Good point about the forgotten sins. I definitely understand your concern. Scrupulosity can be such torture to endure, especially if worrying over being damned for forgotten sins.
I see the quote you’re referring to, but the book isn’t unequivocally stating that we’re in a hopeless situation of being damned for sins we’ve forgotten (and I totally see your point that this is potentially confusing/a mixed message).
The book recalls the story of Saint Vincent who was visited by a soul from purgatory who was bound to make reparation after death for his slanderous words about Saint Vincent. We don’t know whether that man recalled what he’d said about Saint Vincent or whether it was a forgotten conversation, but he was nevertheless bound to make reparation, and in God’s divine mercy, was saved and not damned.
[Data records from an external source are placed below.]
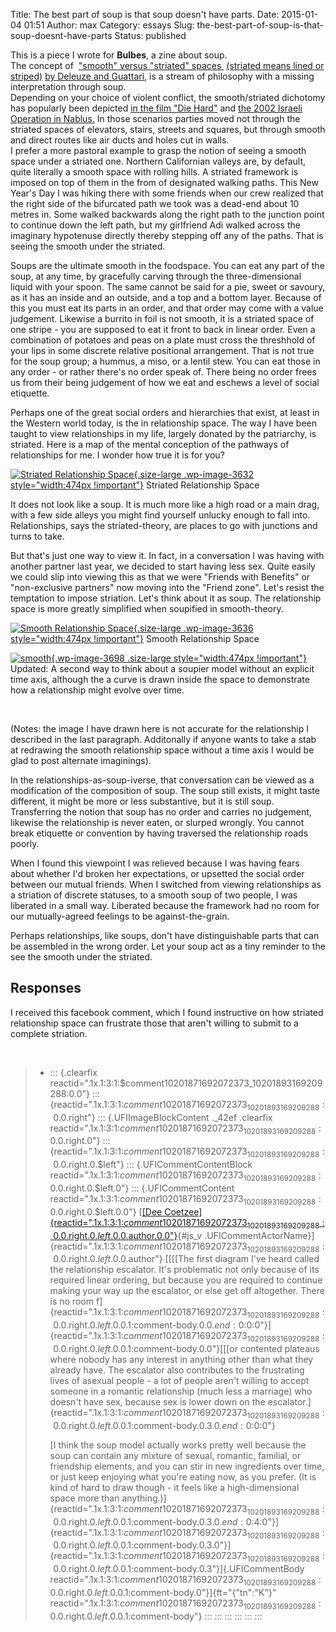 Title: The best part of soup is that soup doesn't have parts.
Date: 2015-01-04 01:51
Author: max
Category: essays
Slug: the-best-part-of-soup-is-that-soup-doesnt-have-parts
Status: published

This is a piece I wrote for **Bulbes**, a zine about soup.  
The concept of  ["smooth" versus "striated" spaces ](http://dare.uva.nl/document/2/107974) [(striated means lined or striped)](http://dare.uva.nl/document/2/107974) [by Deleuze and Guattari](http://dare.uva.nl/document/2/107974), is a stream of philosophy with a missing interpretation through soup.  
Depending on your choice of violent conflict, the smooth/striated dichotomy has popularly been depicted [in the film "Die Hard"](http://bldgblog.blogspot.com/2010/01/nakatomi-space.html) and [the 2002 Israeli Operation in Nablus.](https://wikis.nyu.edu/download/attachments/14587915/Weizman_lethal+theory.pdf) In those scenarios parties moved not through the striated spaces of elevators, stairs, streets and squares, but through smooth and direct routes like air ducts and holes cut in walls.  
I prefer a more pastoral example to grasp the notion of seeing a smooth space under a striated one. Northern Californian valleys are, by default, quite literally a smooth space with rolling hills. A striated framework is imposed on top of them in the from of designated walking paths. This New Year's Day I was hiking there with some friends when our crew realized that the right side of the bifurcated path we took was a dead-end about 10 metres in. Some walked backwards along the right path to the junction point to continue down the left path, but my girlfriend Adi walked across the imaginary hypotenuse directly thereby stepping off any of the paths. That is seeing the smooth under the striated.

Soups are the ultimate smooth in the foodspace. You can eat any part of the soup, at any time, by gracefully carving through the three-dimensional liquid with your spoon. The same cannot be said for a pie, sweet or savoury, as it has an inside and an outside, and a top and a bottom layer. Because of this you must eat its parts in an order, and that order may come with a value judgement. Likewise a burrito in foil is not smooth, it is a striated space of one stripe - you are supposed to eat it front to back in linear order. Even a combination of potatoes and peas on a plate must cross the threshhold of your lips in some discrete relative positional arrangement. That is not true for the soup group; a hummus, a miso, or a lentil stew. You can eat those in any order - or rather there's no order speak of. There being no order frees us from their being judgement of how we eat and eschews a level of social etiquette.

Perhaps one of the great social orders and hierarchies that exist, at least in the Western world today, is the in relationship space. The way I have been taught to view relationships in my life, largely donated by the patriarchy, is striated. Here is a map of the mental conception of the pathways of relationships for me. I wonder how true it is for you?

[![Striated Relationship Space]({static}/images/uploads/2015/01/striated-space.jpg){.size-large .wp-image-3632 style="width:474px !important"}]({static}/images/uploads/2015/01/striated-space.jpg) Striated Relationship Space

It does not look like a soup. It is much more like a high road or a main drag, with a few side alleys you might find yourself unlucky enough to fall into. Relationships, says the striated-theory, are places to go with junctions and turns to take.

But that's just one way to view it. In fact, in a conversation I was having with another partner last year, we decided to start having less sex. Quite easily we could slip into viewing this as that we were "Friends with Benefits" or "non-exclusive partners" now moving into the "Friend zone". Let's resist the temptation to impose striation. Let's think about it as soup. The relationship space is more greatly simplified when soupified in smooth-theory.

[![Smooth Relationship Space]({static}/images/uploads/2015/01/smooth-space1.jpg){.size-large .wp-image-3636 style="width:474px !important"}]({static}/images/uploads/2015/01/smooth-space1.jpg) Smooth Relationship Space

[![smooth]({static}/images/uploads/2015/01/smooth.jpg){.wp-image-3698 .size-large style="width:474px !important"}]({static}/images/uploads/2015/01/smooth.jpg) Updated: A second way to think about a soupier model without an explicit time axis, although the a curve is drawn inside the space to demonstrate how a relationship might evolve over time.

 

(Notes: the image I have drawn here is not accurate for the relationship I described in the last paragraph. Additonally if anyone wants to take a stab at redrawing the smooth relationship space without a time axis I would be glad to post alternate imaginings).

In the relationships-as-soup-iverse, that conversation can be viewed as a modification of the composition of soup. The soup still exists, it might taste different, it might be more or less substantive, but it is still soup. Transferring the notion that soup has no order and carries no judgement, likewise the relationship is never eaten, or slurped wrongly. You cannot break etiquette or convention by having traversed the relationship roads poorly.

When I found this viewpoint I was relieved because I was having fears about whether I'd broken her expectations, or upsetted the social order between our mutual friends. When I switched from viewing relationships as a striation of discrete statuses, to a smooth soup of two people, I was liberated in a small way. Liberated because the framework had no room for our mutually-agreed feelings to be against-the-grain.

Perhaps relationships, like soups, don't have distinguishable parts that can be assembled in the wrong order. Let your soup act as a tiny reminder to the see the smooth under the striated.

Responses
---------

I received this facebook comment, which I found instructive on how striated relationship space can frustrate those that aren't willing to submit to a complete striation.

 

> -   ::: {.clearfix reactid=".1x.1:3:1:$comment10201871692072373_10201893169209288:0.0"}
>     ::: {reactid=".1x.1:3:1:$comment10201871692072373_10201893169209288:0.0.$right"}
>     ::: {.UFIImageBlockContent ._42ef .clearfix reactid=".1x.1:3:1:$comment10201871692072373_10201893169209288:0.0.$right.0"}
>     ::: {reactid=".1x.1:3:1:$comment10201871692072373_10201893169209288:0.0.$right.0.$left"}
>     ::: {.UFICommentContentBlock reactid=".1x.1:3:1:$comment10201871692072373_10201893169209288:0.0.$right.0.$left.0"}
>     ::: {.UFICommentContent reactid=".1x.1:3:1:$comment10201871692072373_10201893169209288:0.0.$right.0.$left.0.0"}
>     [[[Dee Coetzee]{reactid=".1x.1:3:1:$comment10201871692072373_10201893169209288:0.0.$right.0.$left.0.0.$author.0.0"}](https://www.facebook.com/dee.dcoetzee?fref=ufi){#js_v .UFICommentActorName}]{reactid=".1x.1:3:1:$comment10201871692072373_10201893169209288:0.0.$right.0.$left.0.0.$author"} [[[[The first diagram I've heard called the relationship escalator. It's problematic not only because of its required linear ordering, but because you are required to continue making your way up the escalator, or else get off altogether. There is no room f]{reactid=".1x.1:3:1:$comment10201871692072373_10201893169209288:0.0.$right.0.$left.0.0.1:$comment-body.0.0.$end:0:$0:0"}]{reactid=".1x.1:3:1:$comment10201871692072373_10201893169209288:0.0.$right.0.$left.0.0.1:$comment-body.0.0"}[[[or contented plateaus where nobody has any interest in anything other than what they already have. The escalator also contributes to the frustrating lives of asexual people - a lot of people aren't willing to accept someone in a romantic relationship (much less a marriage) who doesn't have sex, because sex is lower down on the escalator.]{reactid=".1x.1:3:1:$comment10201871692072373_10201893169209288:0.0.$right.0.$left.0.0.1:$comment-body.0.3.0.$end:0:$0:0"}  
>       
>     [I think the soup model actually works pretty well because the soup can contain any mixture of sexual, romantic, familial, or friendship elements, and you can stir in new ingredients over time, or just keep enjoying what you're eating now, as you prefer. (It is kind of hard to draw though - it feels like a high-dimensional space more than anything.)]{reactid=".1x.1:3:1:$comment10201871692072373_10201893169209288:0.0.$right.0.$left.0.0.1:$comment-body.0.3.0.$end:0:$4:0"}]{reactid=".1x.1:3:1:$comment10201871692072373_10201893169209288:0.0.$right.0.$left.0.0.1:$comment-body.0.3.0"}]{reactid=".1x.1:3:1:$comment10201871692072373_10201893169209288:0.0.$right.0.$left.0.0.1:$comment-body.0.3"}]{.UFICommentBody reactid=".1x.1:3:1:$comment10201871692072373_10201893169209288:0.0.$right.0.$left.0.0.1:$comment-body.0"}]{ft="{\"tn\":\"K\"}" reactid=".1x.1:3:1:$comment10201871692072373_10201893169209288:0.0.$right.0.$left.0.0.1:$comment-body"}
>     :::
>     :::
>     :::
>     :::
>     :::
>     :::

 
I know some overly scrupulous Catholics who, despite their problems with scrupulously, will gossip, speak ill of others and tear down reputations through detraction. This can be a grave yet often overlooked sin even among the scrupulous.
It would be a shame for a scrupulous person to avoid this book out of fear of becoming stressed or upset by its contents, when the alternative would be for them to remain unaware of the gravity of the sin of detraction and, if they’re guilty of the habit of the sin of detraction, to continue in this mortally sinful behavior.
I’m just happy to find a resource that brings to light the moral obligation that–as difficult and humiliating as it might be, and how much our nature rebels against it–we are bound to make reparation if we have hurt another’s reputation (and to do so during our lifetime on earth if we recall it, and if it’s within our power to do so).